VIII domenica tempo ordinario Mt 6,24-34

 
 

–  Occupati ma non preoccupati –

a cura di Mons. Alberto Albertazzi –

Due domeniche fa Gesù aveva detto: «Sia il vostro parlare “sì, sì”, “no, no”», dissuadendo da doppiezze, raggiri verbali contorsioni diplomatiche. Questa volta ci dà un esempio del parlar chiaro: «Non potete servire Dio e la ricchezza». Esiste tra le due opzioni una incompatibilità radicale.

Gesù è chiaro anche nella scelta delle parole: dice infatti «servire», da intendersi in senso biografico, ossia non potete dedicare la vostra vita a Dio e ai soldi.
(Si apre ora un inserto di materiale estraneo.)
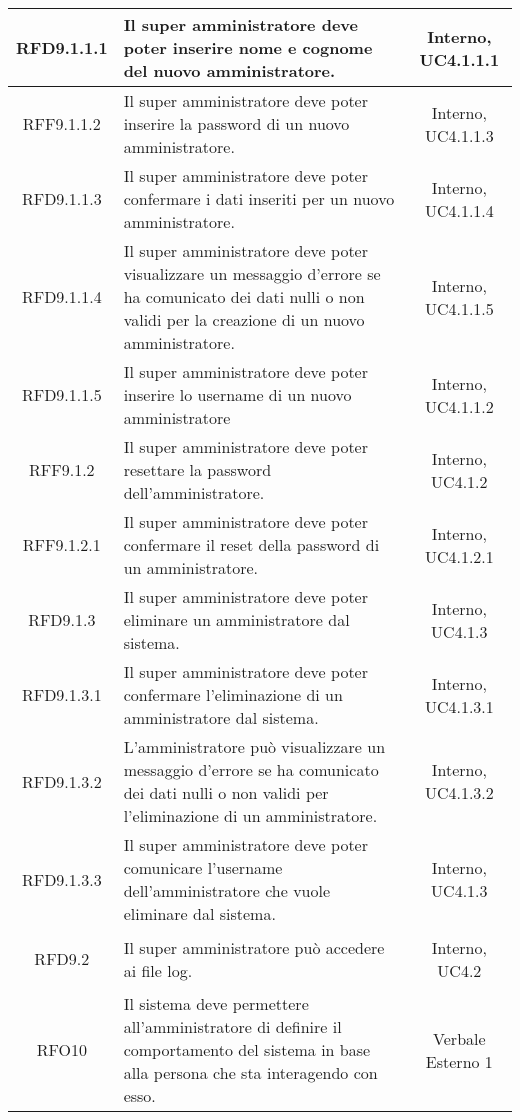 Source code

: \begin{longtable}{|c|>{\centering}m{7cm}|c|}
\hypertarget{RFD9.1.1.1}{RFD9.1.1.1} & Il super amministratore deve poter inserire nome e cognome del nuovo amministratore. & Interno, UC4.1.1.1\\ \hline
\hypertarget{RFF9.1.1.2}{RFF9.1.1.2} & Il super amministratore deve poter inserire la password di un nuovo amministratore. & Interno, UC4.1.1.3\\ \hline
\hypertarget{RFD9.1.1.3}{RFD9.1.1.3} & Il super amministratore deve poter confermare i dati inseriti per un nuovo amministratore. & Interno, UC4.1.1.4\\ \hline
\hypertarget{RFD9.1.1.4}{RFD9.1.1.4} & Il super amministratore deve poter visualizzare un messaggio d'errore se ha comunicato dei dati nulli o non validi per la creazione di un nuovo amministratore. & Interno, UC4.1.1.5\\ \hline
\hypertarget{RFD9.1.1.5}{RFD9.1.1.5} & Il super amministratore deve poter inserire lo username di un nuovo amministratore & Interno, UC4.1.1.2\\ \hline
\hypertarget{RFF9.1.2}{RFF9.1.2} & Il super amministratore deve poter resettare la password dell'amministratore. & Interno, UC4.1.2\\ \hline
\hypertarget{RFF9.1.2.1}{RFF9.1.2.1} & Il super amministratore deve poter confermare il reset della password di un amministratore. & Interno, UC4.1.2.1\\ \hline
\hypertarget{RFD9.1.3}{RFD9.1.3} & Il super amministratore deve poter eliminare un amministratore dal sistema. & Interno, UC4.1.3\\ \hline
\hypertarget{RFD9.1.3.1}{RFD9.1.3.1} & Il super amministratore deve poter confermare l'eliminazione di un amministratore dal sistema. & Interno, UC4.1.3.1\\ \hline
\hypertarget{RFD9.1.3.2}{RFD9.1.3.2} & L'amministratore può visualizzare un messaggio d'errore se ha comunicato dei dati nulli o non validi per l'eliminazione di un amministratore. & Interno, UC4.1.3.2\\ \hline
\hypertarget{RFD9.1.3.3}{RFD9.1.3.3} & Il super amministratore deve poter comunicare l'username dell'amministratore che vuole eliminare dal sistema. & Interno, UC4.1.3\\ \hline
\hypertarget{RFD9.2}{RFD9.2} & Il super amministratore può accedere ai file log. & Interno, UC4.2\\ \hline
\hypertarget{RFO10}{RFO10} & Il sistema deve permettere all'amministratore di definire il comportamento del sistema in base alla persona che sta interagendo con esso. & Verbale Esterno 1\\ \hline

\end{longtable}
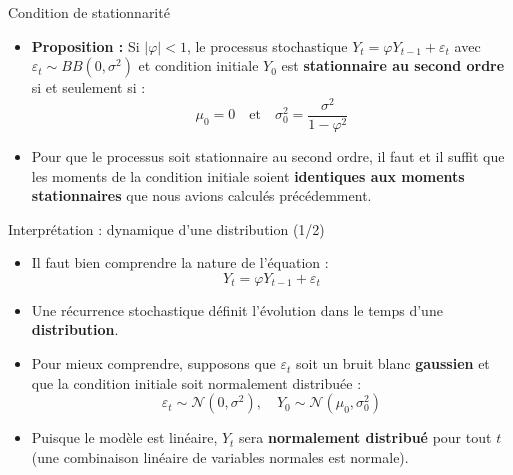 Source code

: \documentclass[11pt,aspectratio=169]{beamer}
\begin{document}
\begin{frame}{Condition de stationnarité}

\begin{itemize}

\item \textbf{Proposition :} Si $|\varphi| < 1$, le processus stochastique $Y_t = \varphi Y_{t-1} + \varepsilon_t$ avec $\varepsilon_t \sim BB(0, \sigma^2)$ et condition initiale $Y_0$ est \textbf{stationnaire au second ordre} si et seulement si :
\[
\mu_0 = 0 \quad \text{et} \quad \sigma_0^2 = \frac{\sigma^2}{1 - \varphi^2}
\]

\item Pour que le processus soit stationnaire au second ordre, il faut et il suffit que les moments de la condition initiale soient \textbf{identiques aux moments stationnaires} que nous avions calculés précédemment.

\end{itemize}
\end{frame}

\begin{frame}{Interprétation : dynamique d'une distribution (1/2)}

\begin{itemize}

\item Il faut bien comprendre la nature de l'équation :
\[
Y_t = \varphi Y_{t-1} + \varepsilon_t
\]

\item Une récurrence stochastique définit l'évolution dans le temps d'une \textbf{distribution}.\newline

\item Pour mieux comprendre, supposons que $\varepsilon_t$ soit un bruit blanc \textbf{gaussien} et que la condition initiale soit normalement distribuée :
\[
\varepsilon_t \sim \mathcal{N}(0, \sigma^2), \quad Y_0 \sim \mathcal{N}(\mu_0, \sigma_0^2)
\]

\item Puisque le modèle est linéaire, $Y_t$ sera \textbf{normalement distribué} pour tout $t$ (une combinaison linéaire de variables normales est normale).

\end{itemize}
\end{frame}
\end{document}
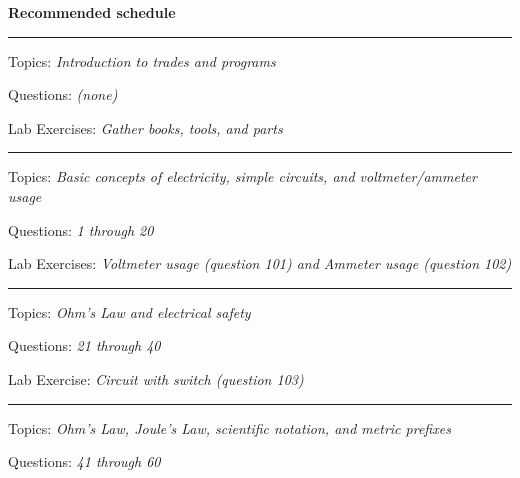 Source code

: \vskip 10pt

\noindent
{\bf Recommended schedule}

\vskip 5pt

\hrule \vskip 5pt
\noindent
{}

\hskip 10pt Topics: {\it Introduction to trades and programs}
 
\hskip 10pt Questions: {\it (none)}
 
\hskip 10pt Lab Exercises: {\it Gather books, tools, and parts}

\vskip 10pt
\hrule \vskip 5pt
\noindent
{}

\hskip 10pt Topics: {\it Basic concepts of electricity, simple circuits, and voltmeter/ammeter usage}
 
\hskip 10pt Questions: {\it 1 through 20}
 
\hskip 10pt Lab Exercises: {\it Voltmeter usage (question 101) and Ammeter usage (question 102)}
 



\vskip 10pt
\hrule \vskip 5pt
\noindent
{}

\hskip 10pt Topics: {\it Ohm's Law and electrical safety}
 
\hskip 10pt Questions: {\it 21 through 40}
 
\hskip 10pt Lab Exercise: {\it Circuit with switch (question 103)}
 



\vskip 10pt
\hrule \vskip 5pt
\noindent
{}

\hskip 10pt Topics: {\it Ohm's Law, Joule's Law, scientific notation, and metric prefixes}
 
\hskip 10pt Questions: {\it 41 through 60}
Se vengono sciaguratamente valutati alla pari si deraglia dal Vangelo: solo Dio dev’essere amato; il denaro non disturba ma dev’essere usato per quello che vale. In altre parole Gesù rivendica il primato di Dio nella scala dei valori. È lo scatto che è mancato al giovane ricco di Mt 19,22: se ne andò triste perché aveva il cuore diviso tra il conto in banca, dal quale non ce la faceva a staccarsi, e la vita eterna.
Dopo questo enunciato così rigoroso Gesù si lascia andare a un inno alla provvidenza, con primaverili impennate liriche che vezzeggiano i gigli del campo e gli uccelli del cielo, dalla provvidenza garantiti nel loro seppur fragile esistere. Ma prima di questo slancio scocca un liberante imperativo negativo: «Non preoccupatevi». Fa bene a dirlo, perché l’uomo è essenzialmente un mammifero preoccupato. Come non citare a questo punto il “mio” Qoelet (2,23)?: «Tutti i suoi [dell’uomo] giorni non sono che dolori e preoccupazioni penose; il suo cuore non riposa neppure di notte». Spostandomi sul quadrante laico rammento «le secrete / cure che al viver tuo furon tempesta», ricordate dal Foscolo al defunto fratello Giovanni in un soliloquio cimiteriale.

E passando a ricordi meno accademici, rammento la risposta che diede un vescovo mio amico, da poco a riposo per raggiunti limiti di età, alla mia scontata domanda «come te la passi?». Rispose: «Sono occupato ma non preoccupato».  Arguta e riposante paronomasia!
Ma torniamo a noi. In pratica Gesù, questa domenica, ci suggerisce una vita semplice, che si contenta del poco essenziale: la parcitas latina, auspicata dal saggio Lemuel (Pv 30,8): «Non darmi né povertà né ricchezza, ma fammi avere il mio pezzo di pane». Mi piace sfoderare anche san Pier Damiani (†1072) che ricorda a Dante i suoi tempi di beata solitudo: «Quivi / al servigio di Dio mi fe’ sì fermo, / che pur con cibi di liquor d’ulivi / lievemente passava caldi e geli, /contento ne’ pensier contemplativi» (Paradiso XXI 114-117). Insomma il possesso di poco libera la mente dalle preoccupazione e ne agevola il decollo verso Dio. La ricerca del regno di Dio per il discepolo dev’essere prioritaria. Tutte le altre cose sono accessori, concessi dal Padre celeste al quale non sfugge che ne abbiamo bisogno.
Non solo poesia dunque in questo passo evangelico ma anche concretezza esistenziale, rafforzata da un ragionamento a fortiori fatto poco prima: «Ora se Dio veste così l’erba del campo, che oggi c’è e domani si getta nel forno, non farà molto di più per voi, gente di poca fede?». Il bello è che questa solerzia divina nei nostri confronti è garantita, benché bollati di fede rachitica. Ma, per fortuna nostra, altrove (Lc 17,6) Gesù afferma che un granello di fede basta per trapiantare gli alberi in automatico.
La pagina termina con un rinnovato invito a non preoccuparci, andando avanti giorno dopo giorno, perché a ogni giorno basta la sua pena; ed è ansiogeno ingolfare il nostro tempo accumulando preoccupazione su preoccupazione. Indimenticabile al riguardo il giocondo ritornello di Lorenzo il Magnifico nel suo Trionfo di Bacco e Arianna: «Chi vuol esser lieto sia, di doman non v’è certezza». Oppure il più serioso «carpe diem quam minimum credula postero» (= cogli la giornata, non credere al domani, Odi I,11) di Orazio.  Non raramente la sapienza evangelica e il buon senso laico parlano all’unisono. Ed entrambi ci riescono più simpatici.